Does Thor Industries (NYSE: THO) have a healthy balance sheet?


Legendary fund manager Li Lu (whom Charlie Munger supported) once said, “The biggest risk in investing is not price volatility, but the possibility that you will suffer a permanent loss of capital.” When we think about how risky a business is, we always like to look at its use of debt because debt overload can lead to bankruptcy. Above all, Thor Industries, Inc. (NYSE: THO) carries debt. But does this debt worry shareholders?

When is debt dangerous?

Generally speaking, debt only becomes a real problem when a company cannot repay it easily, either by raising capital or with its own cash flow. Ultimately, if the company can’t meet its legal debt repayment obligations, shareholders could walk away with nothing. While it’s not too common, we often see indebted companies continually diluting their shareholders because lenders are forcing them to raise capital at a ridiculous price. Of course, the advantage of debt is that it often represents cheap capital, especially when it replaces dilution of a business with the ability to reinvest at high rates of return. When we think of a business’s use of debt, we first look at cash flow and debt together.
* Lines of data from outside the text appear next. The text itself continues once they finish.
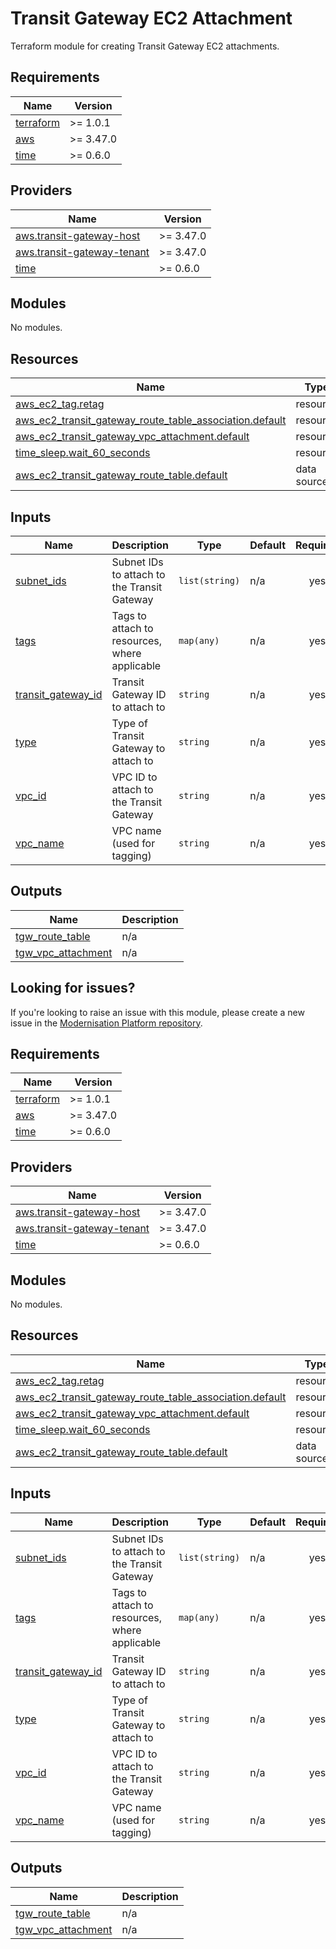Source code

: # Transit Gateway EC2 Attachment

Terraform module for creating Transit Gateway EC2 attachments.

<!--- BEGIN_TF_DOCS --->
## Requirements

| Name | Version |
|------|---------|
| <a name="requirement_terraform"></a> [terraform](#requirement\_terraform) | >= 1.0.1 |
| <a name="requirement_aws"></a> [aws](#requirement\_aws) | >= 3.47.0 |
| <a name="requirement_time"></a> [time](#requirement\_time) | >= 0.6.0 |

## Providers

| Name | Version |
|------|---------|
| <a name="provider_aws.transit-gateway-host"></a> [aws.transit-gateway-host](#provider\_aws.transit-gateway-host) | >= 3.47.0 |
| <a name="provider_aws.transit-gateway-tenant"></a> [aws.transit-gateway-tenant](#provider\_aws.transit-gateway-tenant) | >= 3.47.0 |
| <a name="provider_time"></a> [time](#provider\_time) | >= 0.6.0 |

## Modules

No modules.

## Resources

| Name | Type |
|------|------|
| [aws_ec2_tag.retag](https://registry.terraform.io/providers/hashicorp/aws/latest/docs/resources/ec2_tag) | resource |
| [aws_ec2_transit_gateway_route_table_association.default](https://registry.terraform.io/providers/hashicorp/aws/latest/docs/resources/ec2_transit_gateway_route_table_association) | resource |
| [aws_ec2_transit_gateway_vpc_attachment.default](https://registry.terraform.io/providers/hashicorp/aws/latest/docs/resources/ec2_transit_gateway_vpc_attachment) | resource |
| [time_sleep.wait_60_seconds](https://registry.terraform.io/providers/hashicorp/time/latest/docs/resources/sleep) | resource |
| [aws_ec2_transit_gateway_route_table.default](https://registry.terraform.io/providers/hashicorp/aws/latest/docs/data-sources/ec2_transit_gateway_route_table) | data source |

## Inputs

| Name | Description | Type | Default | Required |
|------|-------------|------|---------|:--------:|
| <a name="input_subnet_ids"></a> [subnet\_ids](#input\_subnet\_ids) | Subnet IDs to attach to the Transit Gateway | `list(string)` | n/a | yes |
| <a name="input_tags"></a> [tags](#input\_tags) | Tags to attach to resources, where applicable | `map(any)` | n/a | yes |
| <a name="input_transit_gateway_id"></a> [transit\_gateway\_id](#input\_transit\_gateway\_id) | Transit Gateway ID to attach to | `string` | n/a | yes |
| <a name="input_type"></a> [type](#input\_type) | Type of Transit Gateway to attach to | `string` | n/a | yes |
| <a name="input_vpc_id"></a> [vpc\_id](#input\_vpc\_id) | VPC ID to attach to the Transit Gateway | `string` | n/a | yes |
| <a name="input_vpc_name"></a> [vpc\_name](#input\_vpc\_name) | VPC name (used for tagging) | `string` | n/a | yes |

## Outputs

| Name | Description |
|------|-------------|
| <a name="output_tgw_route_table"></a> [tgw\_route\_table](#output\_tgw\_route\_table) | n/a |
| <a name="output_tgw_vpc_attachment"></a> [tgw\_vpc\_attachment](#output\_tgw\_vpc\_attachment) | n/a |

<!--- END_TF_DOCS --->

## Looking for issues?
If you're looking to raise an issue with this module, please create a new issue in the [Modernisation Platform repository](https://github.com/ministryofjustice/modernisation-platform/issues).

<!-- BEGIN_TF_DOCS -->
## Requirements

| Name | Version |
|------|---------|
| <a name="requirement_terraform"></a> [terraform](#requirement\_terraform) | >= 1.0.1 |
| <a name="requirement_aws"></a> [aws](#requirement\_aws) | >= 3.47.0 |
| <a name="requirement_time"></a> [time](#requirement\_time) | >= 0.6.0 |

## Providers

| Name | Version |
|------|---------|
| <a name="provider_aws.transit-gateway-host"></a> [aws.transit-gateway-host](#provider\_aws.transit-gateway-host) | >= 3.47.0 |
| <a name="provider_aws.transit-gateway-tenant"></a> [aws.transit-gateway-tenant](#provider\_aws.transit-gateway-tenant) | >= 3.47.0 |
| <a name="provider_time"></a> [time](#provider\_time) | >= 0.6.0 |

## Modules

No modules.

## Resources

| Name | Type |
|------|------|
| [aws_ec2_tag.retag](https://registry.terraform.io/providers/hashicorp/aws/latest/docs/resources/ec2_tag) | resource |
| [aws_ec2_transit_gateway_route_table_association.default](https://registry.terraform.io/providers/hashicorp/aws/latest/docs/resources/ec2_transit_gateway_route_table_association) | resource |
| [aws_ec2_transit_gateway_vpc_attachment.default](https://registry.terraform.io/providers/hashicorp/aws/latest/docs/resources/ec2_transit_gateway_vpc_attachment) | resource |
| [time_sleep.wait_60_seconds](https://registry.terraform.io/providers/hashicorp/time/latest/docs/resources/sleep) | resource |
| [aws_ec2_transit_gateway_route_table.default](https://registry.terraform.io/providers/hashicorp/aws/latest/docs/data-sources/ec2_transit_gateway_route_table) | data source |

## Inputs

| Name | Description | Type | Default | Required |
|------|-------------|------|---------|:--------:|
| <a name="input_subnet_ids"></a> [subnet\_ids](#input\_subnet\_ids) | Subnet IDs to attach to the Transit Gateway | `list(string)` | n/a | yes |
| <a name="input_tags"></a> [tags](#input\_tags) | Tags to attach to resources, where applicable | `map(any)` | n/a | yes |
| <a name="input_transit_gateway_id"></a> [transit\_gateway\_id](#input\_transit\_gateway\_id) | Transit Gateway ID to attach to | `string` | n/a | yes |
| <a name="input_type"></a> [type](#input\_type) | Type of Transit Gateway to attach to | `string` | n/a | yes |
| <a name="input_vpc_id"></a> [vpc\_id](#input\_vpc\_id) | VPC ID to attach to the Transit Gateway | `string` | n/a | yes |
| <a name="input_vpc_name"></a> [vpc\_name](#input\_vpc\_name) | VPC name (used for tagging) | `string` | n/a | yes |

## Outputs

| Name | Description |
|------|-------------|
| <a name="output_tgw_route_table"></a> [tgw\_route\_table](#output\_tgw\_route\_table) | n/a |
| <a name="output_tgw_vpc_attachment"></a> [tgw\_vpc\_attachment](#output\_tgw\_vpc\_attachment) | n/a |
<!-- END_TF_DOCS -->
See our latest analysis for Thor Industries

What is the debt of Thor Industries?

As you can see below, at the end of October 2021, Thor Industries was in debt of $ 2.24 billion, up from $ 1.60 billion a year ago. Click on the image for more details. However, it has US $ 336.2 million in cash offsetting this, leading to net debt of around US $ 1.91 billion.

NYSE Debt to Equity History: THO January 10, 2022

How healthy is Thor Industries’ balance sheet?
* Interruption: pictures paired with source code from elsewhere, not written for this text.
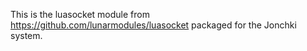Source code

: This is the luasocket module from https://github.com/lunarmodules/luasocket packaged for the Jonchki system.
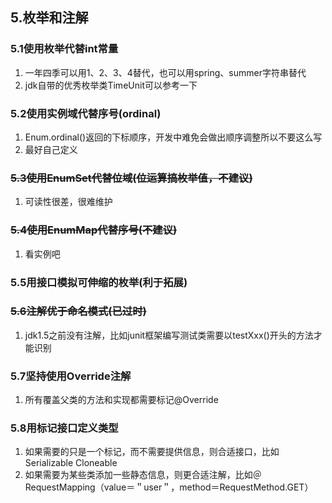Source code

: ## 5.枚举和注解

### 5.1使用枚举代替int常量
1. 一年四季可以用1、2、3、4替代，也可以用spring、summer字符串替代
2. jdk自带的优秀枚举类TimeUnit可以参考一下

### 5.2使用实例域代替序号(ordinal)
1. Enum.ordinal()返回的下标顺序，开发中难免会做出顺序调整所以不要这么写
2. 最好自己定义

### ~~5.3使用EnumSet代替位域(位运算搞枚举值，不建议)~~
1. 可读性很差，很难维护

### ~~5.4使用EnumMap代替序号(不建议)~~
1. 看实例吧

### 5.5用接口模拟可伸缩的枚举(利于拓展)

### ~~5.6注解优于命名模式(已过时)~~
1. jdk1.5之前没有注解，比如junit框架编写测试类需要以testXxx()开头的方法才能识别

### 5.7坚持使用Override注解
1. 所有覆盖父类的方法和实现都需要标记@Override

### 5.8用标记接口定义类型
1. 如果需要的只是一个标记，而不需要提供信息，则合适接口，比如Serializable Cloneable
2. 如果需要为某些类添加一些静态信息，则更合适注解，比如＠RequestMapping（value＝＂user＂，method＝RequestMethod.GET）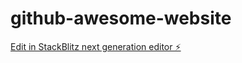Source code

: # github-awesome-website

[Edit in StackBlitz next generation editor ⚡️](https://stackblitz.com/~/github.com/ProfessorManhattan/github-awesome-website)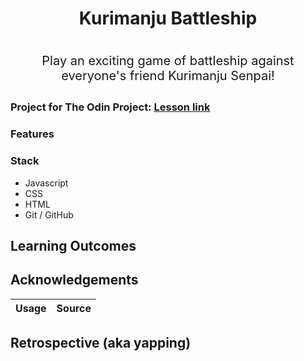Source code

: <h1 align="center">Kurimanju Battleship<h1>
<p align="center" style="font-weight:normal;font-size:20px">Play an exciting game of battleship against everyone's friend Kurimanju Senpai!<p>

<!-- Insert project screenshot here! -->

### Project for The Odin Project: [Lesson link](https://www.theodinproject.com/lessons/node-path-javascript-battleship)

### Features

### Stack

- Javascript
- CSS
- HTML
- Git / GitHub

## Learning Outcomes


## Acknowledgements

| Usage    | Source |
| -------- | ------- |

## Retrospective (aka yapping)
The latest balance sheet data shows Thor Industries had liabilities of US $ 2.04 billion due within one year, and liabilities of US $ 2.60 billion due thereafter. In return, he had $ 336.2 million in cash and $ 1.17 billion in receivables due within 12 months. Its liabilities therefore total US $ 3.13 billion more than the combination of its cash and short-term receivables.

Thor Industries has a market capitalization of US $ 5.92 billion, so it could most likely raise funds to improve its balance sheet, should the need arise. However, it is always worth taking a close look at your ability to repay your debt.
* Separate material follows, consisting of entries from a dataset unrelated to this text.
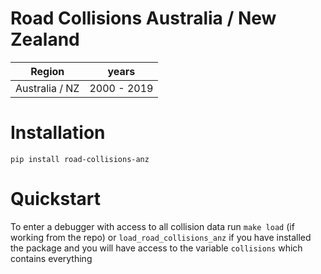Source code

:Road Collisions Australia / New Zealand
=======================================

| Region           | years       |
| ---------------- | ----------- |
| Australia / NZ   | 2000 - 2019   |

# Installation

`pip install road-collisions-anz`

# Quickstart

To enter a debugger with access to all collision data run `make load` (if working from the repo) or `load_road_collisions_anz` if you have installed the package and you will have access to the variable `collisions` which contains everything
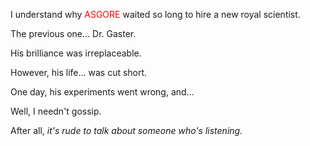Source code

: <!--META
timestamp: -66666666666666666666666
name: ???
preview: ???
-->
<!--START content-->

I understand why <span style="color: red">ASGORE</span> waited so long to hire a new royal scientist.

The previous one... Dr. Gaster.

His brilliance was irreplaceable.

However, his life... was cut short.

One day, his experiments went wrong, and...

Well, I needn't gossip. 

After all, *it's rude to talk about someone who's listening.*
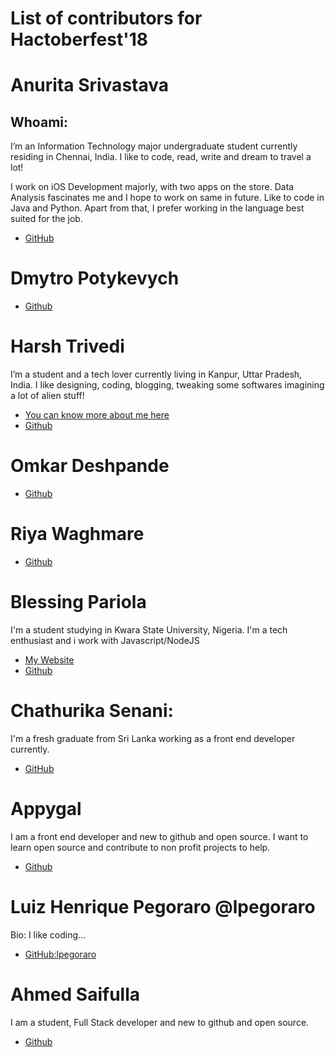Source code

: # List of contributors for Hactoberfest'18

# Anurita Srivastava
## Whoami:
I’m an Information Technology major undergraduate student currently residing in Chennai, India. I like to code, read, write  and dream to travel a lot! 

I work on iOS Development majorly, with two apps on the store. Data Analysis fascinates me and I hope to work on same in future. Like to code in Java and Python. Apart from that, I prefer working in the language best suited for the job.

- [GitHub](https://github.com/AnuritaS/)


# Dmytro Potykevych

- [Github](https://github.com/dbitwy)

# Harsh Trivedi

I’m a student and a tech lover currently living in Kanpur, Uttar Pradesh, India. I like designing, coding, blogging, tweaking some softwares imagining a lot of alien stuff!

- [You can know more about me here](https://harsh98trivedi.github.io/blog/Hello-World)
- [Github](https://github/com/harsh98trivedi)

# Omkar Deshpande

- [Github](https://github.com/omkar-dsd)


# Riya Waghmare

- [Github](https://github.com/RiyaWaghmare)


# Blessing Pariola

I'm a student studying in Kwara State University, Nigeria. I'm a tech enthusiast and i work with Javascript/NodeJS

- [My Website](https://blessing.pario.la)
- [Github](https://github.com/pariola)

# Chathurika Senani:
I'm a fresh graduate from Sri Lanka working as a front end developer currently.

- [GitHub](https://github.com/zenara/)

# Appygal

I am a front end developer and new to github and open source. I want to learn open source and contribute to non profit projects to help. 

- [Github](https://github.com/appygal)

# Luiz Henrique Pegoraro @lpegoraro

 Bio: I like coding...
 - [GitHub:lpegoraro](https://github.com/lpegoraro)

# Ahmed Saifulla

I am a student, Full Stack developer and new to github and open source. 

- [Github](https://github.com/ahmed-saifulla)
We measure a company’s indebtedness relative to its earning power by looking at its net debt divided by its earnings before interest, taxes, depreciation, and amortization (EBITDA) and calculating the ease with which its earnings before interest and taxes (EBIT ) covers its interests. costs (interest coverage). Thus, we look at debt versus earnings with and without amortization expenses.

Thor Industries has a low net debt to EBITDA ratio of just 1.5. And its EBIT covers its interest costs a whopping 11.8 times. We could therefore say that he is no more threatened by his debt than an elephant is by a mouse. Even more impressive was the fact that Thor Industries increased its EBIT by 131% year over year. This boost will make it even easier to pay off debt in the future. There is no doubt that we learn the most about debt from the balance sheet. But ultimately, the company’s future profitability will decide whether Thor Industries can strengthen its balance sheet over time. So, if you want to see what the professionals think, you might find this free Analyst Profit Forecast report interesting.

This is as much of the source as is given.